PMID 11576207 PubMed

--------------------------------------------------------------------------------

Olanzapine has a brand name of "Zyprexa" and is a antipsychotic. Don't be put off by this primary usage. Several of the drugs used to treat CH are cross over applications, that is, drugs approved by the FDA for one purpose which are found to be effective with unrelated conditions--BJ.
=====
Since this abstract was first posted Zyprexa has appeared in some lists of recommended meds for CH. [BJ]

Title: Re: Not Sure What to Do
Post by Brew on Oct 15th, 2012 at 3:05pm
Have you tried the vitamin D3/fish oil/calcium citrate/magnesium/zinc/other trace elements regimen?

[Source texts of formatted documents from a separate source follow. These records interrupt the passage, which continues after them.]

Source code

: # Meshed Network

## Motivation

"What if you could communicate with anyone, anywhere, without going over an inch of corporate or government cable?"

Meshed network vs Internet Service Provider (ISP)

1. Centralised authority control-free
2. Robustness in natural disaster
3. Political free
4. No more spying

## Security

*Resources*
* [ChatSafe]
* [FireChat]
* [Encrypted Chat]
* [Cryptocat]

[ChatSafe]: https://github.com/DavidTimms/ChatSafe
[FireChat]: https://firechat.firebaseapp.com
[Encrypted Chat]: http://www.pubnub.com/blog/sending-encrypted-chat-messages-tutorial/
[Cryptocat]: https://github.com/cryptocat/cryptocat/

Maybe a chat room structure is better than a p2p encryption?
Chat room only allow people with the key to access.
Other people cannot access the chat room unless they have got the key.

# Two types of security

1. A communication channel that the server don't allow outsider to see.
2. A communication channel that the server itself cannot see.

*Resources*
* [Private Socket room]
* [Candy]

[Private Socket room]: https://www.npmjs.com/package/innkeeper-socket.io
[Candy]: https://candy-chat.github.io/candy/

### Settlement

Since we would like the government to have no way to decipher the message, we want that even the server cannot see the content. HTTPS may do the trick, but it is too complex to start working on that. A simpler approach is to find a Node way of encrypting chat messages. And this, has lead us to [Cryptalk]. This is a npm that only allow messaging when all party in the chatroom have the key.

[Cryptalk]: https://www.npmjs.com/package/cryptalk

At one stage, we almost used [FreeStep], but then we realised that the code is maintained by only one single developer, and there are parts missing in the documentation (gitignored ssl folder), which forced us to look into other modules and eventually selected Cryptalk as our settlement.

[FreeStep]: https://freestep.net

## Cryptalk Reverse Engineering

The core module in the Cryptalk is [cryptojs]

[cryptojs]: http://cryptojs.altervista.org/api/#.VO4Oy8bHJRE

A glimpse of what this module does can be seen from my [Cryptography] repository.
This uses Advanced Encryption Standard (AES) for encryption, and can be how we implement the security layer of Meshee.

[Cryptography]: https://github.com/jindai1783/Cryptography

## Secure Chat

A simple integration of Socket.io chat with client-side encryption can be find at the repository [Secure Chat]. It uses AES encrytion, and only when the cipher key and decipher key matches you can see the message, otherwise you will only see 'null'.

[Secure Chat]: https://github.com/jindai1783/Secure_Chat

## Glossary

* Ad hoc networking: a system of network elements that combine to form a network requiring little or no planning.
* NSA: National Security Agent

Title: Re: Not Sure What to Do
Post by Mike Bernardo on Oct 16th, 2012 at 8:14am
Thanks. I'm on D3, 10,000IU daily, my D is up to 82. It was down around 45 or 50 at one point. I take a daily multiple since I have celiac and have to watch what I eat, get enough calcium, etc. since I have absorbtion issues, though I have been gluten free for 13 years. I will ask the doc about the other med and see what he says. I'll try anything at this point.

Title: Re: Not Sure What to Do
Post by shooky on Oct 26th, 2012 at 10:49pm
Mike - to be honest, personally I would rather try the ClusterBuster option before going on lithium. But say, did you ever try melatonin? If not than I think you should talk to your doctor about it. Also, ask him to test your free testosterone, cortisol and zinc.

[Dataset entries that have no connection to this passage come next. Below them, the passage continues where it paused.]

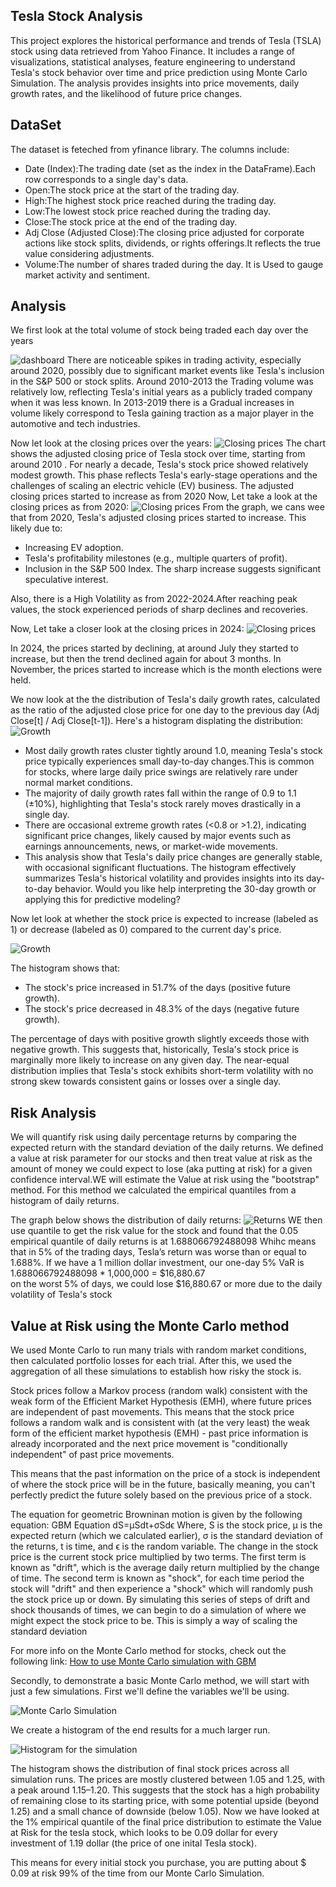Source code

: ## Tesla Stock Analysis
This project explores the historical performance and trends of Tesla (TSLA) stock using data retrieved from Yahoo Finance. It includes a range of visualizations, statistical analyses, feature engineering to understand Tesla's stock behavior over time and price prediction using Monte Carlo Simulation. The analysis provides insights into price movements, daily growth rates, and the likelihood of future price changes.


## DataSet
The dataset is feteched from yfinance library. The columns include:
* Date (Index):The trading date (set as the index in the DataFrame).Each row corresponds to a single day's data.
* Open:The stock price at the start of the trading day.
* High:The highest stock price reached during the trading day.
* Low:The lowest stock price reached during the trading day.
* Close:The stock price at the end of the trading day.
* Adj Close (Adjusted Close):The closing price adjusted for corporate actions like stock splits, dividends, or rights offerings.It reflects the true value considering adjustments.
* Volume:The number of shares traded during the day. It is Used to gauge market activity and sentiment.

## Analysis

We first look at the total volume of stock being traded each day over the years

![dashboard](Images/volume.png)
There are noticeable spikes in trading activity, especially around 2020, possibly due to significant market events like Tesla's inclusion in the S&P 500 or stock splits.
Around 2010-2013 the Trading volume was relatively low, reflecting Tesla's initial years as a publicly traded company when it was less known.
 In 2013-2019 there is a Gradual increases in volume likely correspond to Tesla gaining traction as a major player in the automotive and tech industries.

Now let look at the closing prices over the years:
![Closing prices](Images/closing.png)
The chart shows the adjusted closing price of Tesla stock over time, starting from around 2010 .
For nearly a decade, Tesla's stock price showed relatively modest growth. This phase reflects Tesla's early-stage operations and the challenges of scaling an electric vehicle (EV) business. The adjusted closing prices started to increase as from 2020
Now, Let take a look at the closing prices as from 2020:
![Closing prices](Images/closingfrom2020.png)
From the graph, we cans wee that from 2020, Tesla's adjusted closing prices started to increase. This likely due to:
* Increasing EV adoption.
* Tesla's profitability milestones (e.g., multiple quarters of profit).
* Inclusion in the S&P 500 Index.
The sharp increase suggests significant speculative interest.

Also, there is a High Volatility as from 2022-2024.After reaching peak values, the stock experienced periods of sharp declines and recoveries.

Now, Let take  a closer look at the closing prices in 2024:
![Closing prices](Images/Closing2024.png)

In 2024, the prices started by declining, at around July they started to increase, but then the trend declined again for about 3 months. In November, the prices started to increase which is the month elections were held.


We now look at the the distribution of Tesla's daily growth rates, calculated as the ratio of the adjusted close price for one day to the previous day (Adj Close[t] / Adj Close[t-1]). Here's a histogram displating the distribution:
![Growth](Images/growth.png)
* Most daily growth rates cluster tightly around 1.0, meaning Tesla's stock price typically experiences small day-to-day changes.This is common for stocks, where large daily price swings are relatively rare under normal market conditions.
* The majority of daily growth rates fall within the range of 0.9 to 1.1 (±10%), highlighting that Tesla's stock rarely moves drastically in a single day.
* There are occasional extreme growth rates (<0.8 or >1.2), indicating significant price changes, likely caused by major events such as earnings announcements, news, or market-wide movements.
* This analysis show that Tesla's daily price changes are generally stable, with occasional significant fluctuations. The histogram effectively summarizes Tesla's historical volatility and provides insights into its day-to-day behavior. Would you like help interpreting the 30-day growth or applying this for predictive modeling?

Now let look at whether the stock price is expected to increase (labeled as 1) or decrease (labeled as 0) compared to the current day's price.

![Growth](Images/percentagegrowth.png)

The histogram shows that:
* The stock's price increased in 51.7% of the days (positive future growth).
* The stock's price decreased in 48.3% of the days (negative future growth).

The percentage of days with positive growth slightly exceeds those with negative growth. This suggests that, historically, Tesla's stock price is marginally more likely to increase on any given day.
The near-equal distribution implies that Tesla's stock exhibits short-term volatility with no strong skew towards consistent gains or losses over a single day.


## Risk Analysis
We will quantify risk using daily percentage returns by comparing the expected return with the standard deviation of the daily returns.
We defined a value at risk parameter for our stocks and then treat value at risk as the amount of money we could expect to lose (aka putting at risk) for a given confidence interval.WE will estimate the Value at risk using the "bootstrap" method. For this method we calculated the empirical quantiles from a histogram of daily returns.

The graph below shows the distribution of daily returns:
![Returns](Images/daily_returns.png)
WE then use quantile to get the risk value for the stock and found that the 0.05 empirical quantile of daily returns is at 1.688066792488098
Whihc means that in 5% of the trading days, Tesla’s return was worse than or equal to 1.688%. If we have a 1 million dollar investment, our one-day 5% VaR is 1.688066792488098 * 1,000,000 = $16,880.67\
on the worst 5% of days, we could lose $16,880.67 or more due to the daily volatility of Tesla's stock


## Value at Risk using the Monte Carlo method
We used Monte Carlo to run many trials with random market conditions, then calculated portfolio losses for each trial. After this, we used the aggregation of all these simulations to establish how risky the stock is.

Stock prices follow a Markov process (random walk) consistent with the weak form of the Efficient Market Hypothesis (EMH), where future prices are independent of past movements.
This means that the stock price follows a random walk and is consistent with (at the very least) the weak form of the efficient market hypothesis (EMH) - past price information is already incorporated and the next price movement is "conditionally independent" of past price movements.

This means that the past information on the price of a stock is independent of where the stock price will be in the future, basically meaning, you can't perfectly predict the future solely based on the previous price of a stock.

The equation for geometric Browninan motion is given by the following equation: GBM Equation
dS=μSdt+σSdϵ
Where, S is the stock price, μ is the expected return (which we calculated earlier), σ is the standard deviation of the returns, t is time, and ϵ is the random variable.
The change in the stock price is the current stock price multiplied by two terms. The first term is known as "drift", which is the average daily return multiplied by the change of time. The second term is known as "shock", for each time period the stock will "drift" and then experience a "shock" which will randomly push the stock price up or down. By simulating this series of steps of drift and shock thousands of times, we can begin to do a simulation of where we might expect the stock price to be. This is simply a way of scaling the standard deviation


For more info on the Monte Carlo method for stocks, check out the following link: [How to use Monte Carlo simulation with GBM](https://www.investopedia.com/articles/07/montecarlo.asp)

Secondly, to demonstrate a basic Monte Carlo method, we will start with just a few simulations. First we'll define the variables we'll be using.

![Monte Carlo Simulation](Images/monte.png)

We create a histogram of the end results for a much larger run.

![Histogram for the simulation](Images/hist.png)

The histogram shows the distribution of final stock prices across all simulation runs. The prices are mostly clustered between 1.05 and 1.25, with a peak around 1.15–1.20. This suggests that the stock has a high probability of remaining close to its starting price, with some potential upside (beyond 1.25) and a small chance of downside (below 1.05).
Now we have looked at the 1% empirical quantile of the final price distribution to estimate the Value at Risk for the tesla stock, which looks to be 0.09 dollar for every investment of 1.19 dollar (the price of one inital Tesla stock).

This means for every initial stock you purchase, you are putting about $ 0.09 at risk 99% of the time from our Monte Carlo Simulation.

Several research showed that CH'ers suffer from low testosterone and melatonin and higher than average cortisol. The most important building blocks for testosterone are D3, Zinc and cholesterol. With the right diet/supplementation and (moderate) exercise, you may eliminate some potential triggers and may find you are responding better to medicine.

Some people find Elatrol/Elavil to be surprisingly helpful. It's side effects are not as serious.   

Title: Re: Not Sure What to Do
Post by Skyhawk5 on Oct 27th, 2012 at 1:52am
Have you tried the O2 with a mouthpiece? The O2pti mask comes with one. We fight a tuff battle and whatever works can be hard to find.

Don

Title: Re: Not Sure What to Do
Post by Mike Bernardo on Oct 31st, 2012 at 12:30pm
I do use melatonin. 15mg. It helps, but not enough. I never tried the mouthpiece. The o2 is ok, but not enough either.